Your answer must match the data word for word.

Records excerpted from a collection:
╔══

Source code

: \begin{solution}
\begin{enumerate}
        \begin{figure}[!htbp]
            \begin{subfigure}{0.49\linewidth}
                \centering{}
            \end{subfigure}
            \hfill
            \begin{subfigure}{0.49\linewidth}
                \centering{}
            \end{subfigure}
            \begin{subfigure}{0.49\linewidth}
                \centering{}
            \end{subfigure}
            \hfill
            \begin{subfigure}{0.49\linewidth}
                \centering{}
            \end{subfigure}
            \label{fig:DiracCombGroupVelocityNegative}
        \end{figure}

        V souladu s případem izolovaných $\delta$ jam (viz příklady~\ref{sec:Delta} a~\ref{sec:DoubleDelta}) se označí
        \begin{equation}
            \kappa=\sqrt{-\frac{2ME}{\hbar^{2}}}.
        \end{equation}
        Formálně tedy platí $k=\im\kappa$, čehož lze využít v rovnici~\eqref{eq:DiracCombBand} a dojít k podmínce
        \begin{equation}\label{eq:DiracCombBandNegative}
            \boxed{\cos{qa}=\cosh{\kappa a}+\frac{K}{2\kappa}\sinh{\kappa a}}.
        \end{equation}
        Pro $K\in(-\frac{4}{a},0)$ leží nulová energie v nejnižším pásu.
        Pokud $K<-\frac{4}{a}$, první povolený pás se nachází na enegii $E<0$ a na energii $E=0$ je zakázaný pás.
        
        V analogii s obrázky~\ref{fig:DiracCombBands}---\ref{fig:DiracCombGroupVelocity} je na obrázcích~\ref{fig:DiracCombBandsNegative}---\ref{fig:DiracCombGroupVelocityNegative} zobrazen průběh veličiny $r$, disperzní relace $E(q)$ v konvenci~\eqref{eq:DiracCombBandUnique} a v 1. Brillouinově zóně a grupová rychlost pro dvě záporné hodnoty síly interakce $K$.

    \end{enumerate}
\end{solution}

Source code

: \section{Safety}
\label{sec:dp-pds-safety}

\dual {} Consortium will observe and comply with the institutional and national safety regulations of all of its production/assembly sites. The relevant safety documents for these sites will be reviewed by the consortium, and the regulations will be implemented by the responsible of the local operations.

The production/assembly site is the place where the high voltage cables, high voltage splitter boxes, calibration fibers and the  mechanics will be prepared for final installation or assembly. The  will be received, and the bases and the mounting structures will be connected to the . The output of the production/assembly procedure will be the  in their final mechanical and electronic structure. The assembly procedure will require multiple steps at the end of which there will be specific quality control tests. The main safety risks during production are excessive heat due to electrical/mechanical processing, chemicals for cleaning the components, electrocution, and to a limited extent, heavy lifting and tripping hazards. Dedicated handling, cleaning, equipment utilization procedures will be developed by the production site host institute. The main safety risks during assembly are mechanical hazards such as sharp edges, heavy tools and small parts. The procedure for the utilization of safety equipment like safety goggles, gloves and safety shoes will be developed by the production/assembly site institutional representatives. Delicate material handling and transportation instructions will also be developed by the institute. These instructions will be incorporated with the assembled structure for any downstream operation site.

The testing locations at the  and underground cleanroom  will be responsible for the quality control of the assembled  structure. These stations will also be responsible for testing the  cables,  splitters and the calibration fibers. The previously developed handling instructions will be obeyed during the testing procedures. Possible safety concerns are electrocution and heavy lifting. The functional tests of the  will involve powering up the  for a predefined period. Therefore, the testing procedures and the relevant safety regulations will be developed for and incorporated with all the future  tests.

╚══

§ Result for this task
Source code

: \begin{solution}
\begin{enumerate}
        \begin{figure}[!htbp]
            \begin{subfigure}{0.49\linewidth}
                \centering{}
            \end{subfigure}
            \hfill
            \begin{subfigure}{0.49\linewidth}
                \centering{}
            \end{subfigure}
            \begin{subfigure}{0.49\linewidth}
                \centering{}
            \end{subfigure}
            \hfill
            \begin{subfigure}{0.49\linewidth}
                \centering{}
            \end{subfigure}
            \label{fig:DiracCombGroupVelocityNegative}
        \end{figure}

        V souladu s případem izolovaných $\delta$ jam (viz příklady~\ref{sec:Delta} a~\ref{sec:DoubleDelta}) se označí
        \begin{equation}
            \kappa=\sqrt{-\frac{2ME}{\hbar^{2}}}.
        \end{equation}
        Formálně tedy platí $k=\im\kappa$, čehož lze využít v rovnici~\eqref{eq:DiracCombBand} a dojít k podmínce
        \begin{equation}\label{eq:DiracCombBandNegative}
            \boxed{\cos{qa}=\cosh{\kappa a}+\frac{K}{2\kappa}\sinh{\kappa a}}.
        \end{equation}
        Pro $K\in(-\frac{4}{a},0)$ leží nulová energie v nejnižším pásu.
        Pokud $K<-\frac{4}{a}$, první povolený pás se nachází na enegii $E<0$ a na energii $E=0$ je zakázaný pás.
        
        V analogii s obrázky~\ref{fig:DiracCombBands}---\ref{fig:DiracCombGroupVelocity} je na obrázcích~\ref{fig:DiracCombBandsNegative}---\ref{fig:DiracCombGroupVelocityNegative} zobrazen průběh veličiny $r$, disperzní relace $E(q)$ v konvenci~\eqref{eq:DiracCombBandUnique} a v 1. Brillouinově zóně a grupová rychlost pro dvě záporné hodnoty síly interakce $K$.

    \end{enumerate}
\end{solution}

Source code

: \section{Safety}
\label{sec:dp-pds-safety}

\dual {} Consortium will observe and comply with the institutional and national safety regulations of all of its production/assembly sites. The relevant safety documents for these sites will be reviewed by the consortium, and the regulations will be implemented by the responsible of the local operations.

The production/assembly site is the place where the high voltage cables, high voltage splitter boxes, calibration fibers and the  mechanics will be prepared for final installation or assembly. The  will be received, and the bases and the mounting structures will be connected to the . The output of the production/assembly procedure will be the  in their final mechanical and electronic structure. The assembly procedure will require multiple steps at the end of which there will be specific quality control tests. The main safety risks during production are excessive heat due to electrical/mechanical processing, chemicals for cleaning the components, electrocution, and to a limited extent, heavy lifting and tripping hazards. Dedicated handling, cleaning, equipment utilization procedures will be developed by the production site host institute. The main safety risks during assembly are mechanical hazards such as sharp edges, heavy tools and small parts. The procedure for the utilization of safety equipment like safety goggles, gloves and safety shoes will be developed by the production/assembly site institutional representatives. Delicate material handling and transportation instructions will also be developed by the institute. These instructions will be incorporated with the assembled structure for any downstream operation site.

The testing locations at the  and underground cleanroom  will be responsible for the quality control of the assembled  structure. These stations will also be responsible for testing the  cables,  splitters and the calibration fibers. The previously developed handling instructions will be obeyed during the testing procedures. Possible safety concerns are electrocution and heavy lifting. The functional tests of the  will involve powering up the  for a predefined period. Therefore, the testing procedures and the relevant safety regulations will be developed for and incorporated with all the future  tests.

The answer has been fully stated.